## [Available records]
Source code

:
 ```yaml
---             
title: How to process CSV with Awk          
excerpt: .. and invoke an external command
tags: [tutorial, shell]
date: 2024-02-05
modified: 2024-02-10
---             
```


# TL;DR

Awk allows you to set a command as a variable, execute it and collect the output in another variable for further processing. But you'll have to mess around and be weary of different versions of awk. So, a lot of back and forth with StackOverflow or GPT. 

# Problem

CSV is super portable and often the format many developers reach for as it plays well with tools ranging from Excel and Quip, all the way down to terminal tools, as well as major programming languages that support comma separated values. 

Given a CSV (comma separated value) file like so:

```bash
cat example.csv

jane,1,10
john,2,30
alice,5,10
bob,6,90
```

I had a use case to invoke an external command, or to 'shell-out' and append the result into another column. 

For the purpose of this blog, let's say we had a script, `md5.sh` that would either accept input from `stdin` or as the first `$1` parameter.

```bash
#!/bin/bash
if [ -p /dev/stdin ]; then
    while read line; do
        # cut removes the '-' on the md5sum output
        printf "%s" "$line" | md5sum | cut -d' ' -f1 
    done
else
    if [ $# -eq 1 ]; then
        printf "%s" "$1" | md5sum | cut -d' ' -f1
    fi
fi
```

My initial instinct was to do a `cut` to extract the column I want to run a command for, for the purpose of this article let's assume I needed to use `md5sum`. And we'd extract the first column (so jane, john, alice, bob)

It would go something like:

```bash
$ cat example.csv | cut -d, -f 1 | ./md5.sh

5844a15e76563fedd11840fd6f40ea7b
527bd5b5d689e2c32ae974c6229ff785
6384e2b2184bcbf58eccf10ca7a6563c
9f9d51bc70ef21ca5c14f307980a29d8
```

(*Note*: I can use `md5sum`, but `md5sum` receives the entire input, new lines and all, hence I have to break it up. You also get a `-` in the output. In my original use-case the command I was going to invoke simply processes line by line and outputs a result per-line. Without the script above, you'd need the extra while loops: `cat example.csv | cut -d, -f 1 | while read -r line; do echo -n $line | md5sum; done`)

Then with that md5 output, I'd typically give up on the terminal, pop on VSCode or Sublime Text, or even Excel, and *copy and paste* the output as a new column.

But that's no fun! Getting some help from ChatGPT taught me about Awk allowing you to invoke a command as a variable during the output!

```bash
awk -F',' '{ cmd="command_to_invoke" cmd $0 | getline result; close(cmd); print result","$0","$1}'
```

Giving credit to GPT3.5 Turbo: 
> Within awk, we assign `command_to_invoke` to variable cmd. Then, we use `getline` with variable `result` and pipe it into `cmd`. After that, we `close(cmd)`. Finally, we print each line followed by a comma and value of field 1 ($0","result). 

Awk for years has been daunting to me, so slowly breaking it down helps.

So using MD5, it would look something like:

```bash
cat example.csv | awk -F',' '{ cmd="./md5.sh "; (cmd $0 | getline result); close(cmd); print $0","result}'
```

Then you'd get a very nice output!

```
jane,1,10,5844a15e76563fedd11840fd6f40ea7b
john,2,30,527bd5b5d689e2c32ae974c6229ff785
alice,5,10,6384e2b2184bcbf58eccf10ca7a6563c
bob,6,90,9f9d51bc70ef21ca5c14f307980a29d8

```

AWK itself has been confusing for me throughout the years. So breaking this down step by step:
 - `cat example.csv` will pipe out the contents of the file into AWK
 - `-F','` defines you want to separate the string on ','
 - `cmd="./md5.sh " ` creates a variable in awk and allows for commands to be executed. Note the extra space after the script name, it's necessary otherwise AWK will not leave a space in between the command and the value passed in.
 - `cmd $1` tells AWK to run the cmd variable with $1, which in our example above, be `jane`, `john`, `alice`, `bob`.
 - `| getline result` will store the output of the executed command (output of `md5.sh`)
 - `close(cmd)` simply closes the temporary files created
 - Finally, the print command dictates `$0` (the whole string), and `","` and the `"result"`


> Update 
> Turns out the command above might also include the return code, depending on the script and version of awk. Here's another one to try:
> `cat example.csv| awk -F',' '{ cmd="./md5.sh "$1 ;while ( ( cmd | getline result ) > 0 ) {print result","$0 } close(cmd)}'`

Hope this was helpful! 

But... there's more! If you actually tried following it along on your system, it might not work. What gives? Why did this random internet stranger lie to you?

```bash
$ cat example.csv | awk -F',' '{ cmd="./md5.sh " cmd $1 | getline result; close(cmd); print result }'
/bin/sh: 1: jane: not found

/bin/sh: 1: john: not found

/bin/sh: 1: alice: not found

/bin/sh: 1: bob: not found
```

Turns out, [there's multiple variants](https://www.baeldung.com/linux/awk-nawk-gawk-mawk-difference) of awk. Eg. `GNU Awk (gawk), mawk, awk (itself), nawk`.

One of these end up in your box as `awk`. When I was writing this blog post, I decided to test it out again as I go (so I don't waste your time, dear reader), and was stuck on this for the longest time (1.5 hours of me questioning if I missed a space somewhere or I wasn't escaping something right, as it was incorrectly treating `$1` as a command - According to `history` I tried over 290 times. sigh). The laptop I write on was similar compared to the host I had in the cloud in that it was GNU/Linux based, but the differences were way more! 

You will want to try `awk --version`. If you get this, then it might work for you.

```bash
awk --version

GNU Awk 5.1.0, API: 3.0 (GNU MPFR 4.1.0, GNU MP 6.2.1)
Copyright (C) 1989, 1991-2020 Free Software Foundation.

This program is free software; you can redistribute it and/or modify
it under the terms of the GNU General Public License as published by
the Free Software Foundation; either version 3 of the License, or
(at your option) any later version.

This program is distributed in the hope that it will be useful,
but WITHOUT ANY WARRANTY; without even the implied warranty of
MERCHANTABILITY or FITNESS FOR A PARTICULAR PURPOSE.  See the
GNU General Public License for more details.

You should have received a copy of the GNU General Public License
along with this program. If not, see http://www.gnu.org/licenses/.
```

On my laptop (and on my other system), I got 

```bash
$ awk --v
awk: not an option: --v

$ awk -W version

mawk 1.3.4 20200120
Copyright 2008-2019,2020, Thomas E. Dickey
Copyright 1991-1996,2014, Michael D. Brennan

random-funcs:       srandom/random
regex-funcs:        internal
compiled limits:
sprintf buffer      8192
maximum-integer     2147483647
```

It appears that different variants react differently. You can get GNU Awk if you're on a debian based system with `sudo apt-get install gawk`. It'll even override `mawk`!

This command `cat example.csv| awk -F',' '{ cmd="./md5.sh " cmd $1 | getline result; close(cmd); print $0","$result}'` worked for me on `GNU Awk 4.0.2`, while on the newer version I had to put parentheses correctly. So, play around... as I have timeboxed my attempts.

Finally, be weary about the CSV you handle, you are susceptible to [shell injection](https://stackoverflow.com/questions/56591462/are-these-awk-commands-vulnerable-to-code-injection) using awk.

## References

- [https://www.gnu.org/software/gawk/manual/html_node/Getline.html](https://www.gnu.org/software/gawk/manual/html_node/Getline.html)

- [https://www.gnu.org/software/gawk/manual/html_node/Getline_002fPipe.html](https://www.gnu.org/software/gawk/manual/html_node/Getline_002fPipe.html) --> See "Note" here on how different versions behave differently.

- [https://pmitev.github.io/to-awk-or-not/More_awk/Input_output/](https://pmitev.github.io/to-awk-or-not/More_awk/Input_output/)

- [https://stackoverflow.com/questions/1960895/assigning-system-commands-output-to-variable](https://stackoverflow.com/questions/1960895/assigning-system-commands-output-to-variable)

## [The problem]
Your answer must be the complete listing, retyped exactly.

## [Task answer]
Source code

:
 ```yaml
---             
title: How to process CSV with Awk          
excerpt: .. and invoke an external command
tags: [tutorial, shell]
date: 2024-02-05
modified: 2024-02-10
---             
```


# TL;DR

Awk allows you to set a command as a variable, execute it and collect the output in another variable for further processing. But you'll have to mess around and be weary of different versions of awk. So, a lot of back and forth with StackOverflow or GPT. 

# Problem

CSV is super portable and often the format many developers reach for as it plays well with tools ranging from Excel and Quip, all the way down to terminal tools, as well as major programming languages that support comma separated values. 

Given a CSV (comma separated value) file like so:

```bash
cat example.csv

jane,1,10
john,2,30
alice,5,10
bob,6,90
```

I had a use case to invoke an external command, or to 'shell-out' and append the result into another column. 

For the purpose of this blog, let's say we had a script, `md5.sh` that would either accept input from `stdin` or as the first `$1` parameter.

```bash
#!/bin/bash
if [ -p /dev/stdin ]; then
    while read line; do
        # cut removes the '-' on the md5sum output
        printf "%s" "$line" | md5sum | cut -d' ' -f1 
    done
else
    if [ $# -eq 1 ]; then
        printf "%s" "$1" | md5sum | cut -d' ' -f1
    fi
fi
```

My initial instinct was to do a `cut` to extract the column I want to run a command for, for the purpose of this article let's assume I needed to use `md5sum`. And we'd extract the first column (so jane, john, alice, bob)

It would go something like:

```bash
$ cat example.csv | cut -d, -f 1 | ./md5.sh

5844a15e76563fedd11840fd6f40ea7b
527bd5b5d689e2c32ae974c6229ff785
6384e2b2184bcbf58eccf10ca7a6563c
9f9d51bc70ef21ca5c14f307980a29d8
```

(*Note*: I can use `md5sum`, but `md5sum` receives the entire input, new lines and all, hence I have to break it up. You also get a `-` in the output. In my original use-case the command I was going to invoke simply processes line by line and outputs a result per-line. Without the script above, you'd need the extra while loops: `cat example.csv | cut -d, -f 1 | while read -r line; do echo -n $line | md5sum; done`)

Then with that md5 output, I'd typically give up on the terminal, pop on VSCode or Sublime Text, or even Excel, and *copy and paste* the output as a new column.

But that's no fun! Getting some help from ChatGPT taught me about Awk allowing you to invoke a command as a variable during the output!

```bash
awk -F',' '{ cmd="command_to_invoke" cmd $0 | getline result; close(cmd); print result","$0","$1}'
```

Giving credit to GPT3.5 Turbo: 
> Within awk, we assign `command_to_invoke` to variable cmd. Then, we use `getline` with variable `result` and pipe it into `cmd`. After that, we `close(cmd)`. Finally, we print each line followed by a comma and value of field 1 ($0","result). 

Awk for years has been daunting to me, so slowly breaking it down helps.

So using MD5, it would look something like:

```bash
cat example.csv | awk -F',' '{ cmd="./md5.sh "; (cmd $0 | getline result); close(cmd); print $0","result}'
```

Then you'd get a very nice output!

```
jane,1,10,5844a15e76563fedd11840fd6f40ea7b
john,2,30,527bd5b5d689e2c32ae974c6229ff785
alice,5,10,6384e2b2184bcbf58eccf10ca7a6563c
bob,6,90,9f9d51bc70ef21ca5c14f307980a29d8

```

AWK itself has been confusing for me throughout the years. So breaking this down step by step:
 - `cat example.csv` will pipe out the contents of the file into AWK
 - `-F','` defines you want to separate the string on ','
 - `cmd="./md5.sh " ` creates a variable in awk and allows for commands to be executed. Note the extra space after the script name, it's necessary otherwise AWK will not leave a space in between the command and the value passed in.
 - `cmd $1` tells AWK to run the cmd variable with $1, which in our example above, be `jane`, `john`, `alice`, `bob`.
 - `| getline result` will store the output of the executed command (output of `md5.sh`)
 - `close(cmd)` simply closes the temporary files created
 - Finally, the print command dictates `$0` (the whole string), and `","` and the `"result"`


> Update 
> Turns out the command above might also include the return code, depending on the script and version of awk. Here's another one to try:
> `cat example.csv| awk -F',' '{ cmd="./md5.sh "$1 ;while ( ( cmd | getline result ) > 0 ) {print result","$0 } close(cmd)}'`

Hope this was helpful! 

But... there's more! If you actually tried following it along on your system, it might not work. What gives? Why did this random internet stranger lie to you?

```bash
$ cat example.csv | awk -F',' '{ cmd="./md5.sh " cmd $1 | getline result; close(cmd); print result }'
/bin/sh: 1: jane: not found

/bin/sh: 1: john: not found

/bin/sh: 1: alice: not found

/bin/sh: 1: bob: not found
```

Turns out, [there's multiple variants](https://www.baeldung.com/linux/awk-nawk-gawk-mawk-difference) of awk. Eg. `GNU Awk (gawk), mawk, awk (itself), nawk`.

One of these end up in your box as `awk`. When I was writing this blog post, I decided to test it out again as I go (so I don't waste your time, dear reader), and was stuck on this for the longest time (1.5 hours of me questioning if I missed a space somewhere or I wasn't escaping something right, as it was incorrectly treating `$1` as a command - According to `history` I tried over 290 times. sigh). The laptop I write on was similar compared to the host I had in the cloud in that it was GNU/Linux based, but the differences were way more! 

You will want to try `awk --version`. If you get this, then it might work for you.

```bash
awk --version

GNU Awk 5.1.0, API: 3.0 (GNU MPFR 4.1.0, GNU MP 6.2.1)
Copyright (C) 1989, 1991-2020 Free Software Foundation.

This program is free software; you can redistribute it and/or modify
it under the terms of the GNU General Public License as published by
the Free Software Foundation; either version 3 of the License, or
(at your option) any later version.

This program is distributed in the hope that it will be useful,
but WITHOUT ANY WARRANTY; without even the implied warranty of
MERCHANTABILITY or FITNESS FOR A PARTICULAR PURPOSE.  See the
GNU General Public License for more details.

You should have received a copy of the GNU General Public License
along with this program. If not, see http://www.gnu.org/licenses/.
```

On my laptop (and on my other system), I got 

```bash
$ awk --v
awk: not an option: --v

$ awk -W version

mawk 1.3.4 20200120
Copyright 2008-2019,2020, Thomas E. Dickey
Copyright 1991-1996,2014, Michael D. Brennan

random-funcs:       srandom/random
regex-funcs:        internal
compiled limits:
sprintf buffer      8192
maximum-integer     2147483647
```

It appears that different variants react differently. You can get GNU Awk if you're on a debian based system with `sudo apt-get install gawk`. It'll even override `mawk`!

This command `cat example.csv| awk -F',' '{ cmd="./md5.sh " cmd $1 | getline result; close(cmd); print $0","$result}'` worked for me on `GNU Awk 4.0.2`, while on the newer version I had to put parentheses correctly. So, play around... as I have timeboxed my attempts.

Finally, be weary about the CSV you handle, you are susceptible to [shell injection](https://stackoverflow.com/questions/56591462/are-these-awk-commands-vulnerable-to-code-injection) using awk.

## References

- [https://www.gnu.org/software/gawk/manual/html_node/Getline.html](https://www.gnu.org/software/gawk/manual/html_node/Getline.html)

- [https://www.gnu.org/software/gawk/manual/html_node/Getline_002fPipe.html](https://www.gnu.org/software/gawk/manual/html_node/Getline_002fPipe.html) --> See "Note" here on how different versions behave differently.

- [https://pmitev.github.io/to-awk-or-not/More_awk/Input_output/](https://pmitev.github.io/to-awk-or-not/More_awk/Input_output/)

- [https://stackoverflow.com/questions/1960895/assigning-system-commands-output-to-variable](https://stackoverflow.com/questions/1960895/assigning-system-commands-output-to-variable)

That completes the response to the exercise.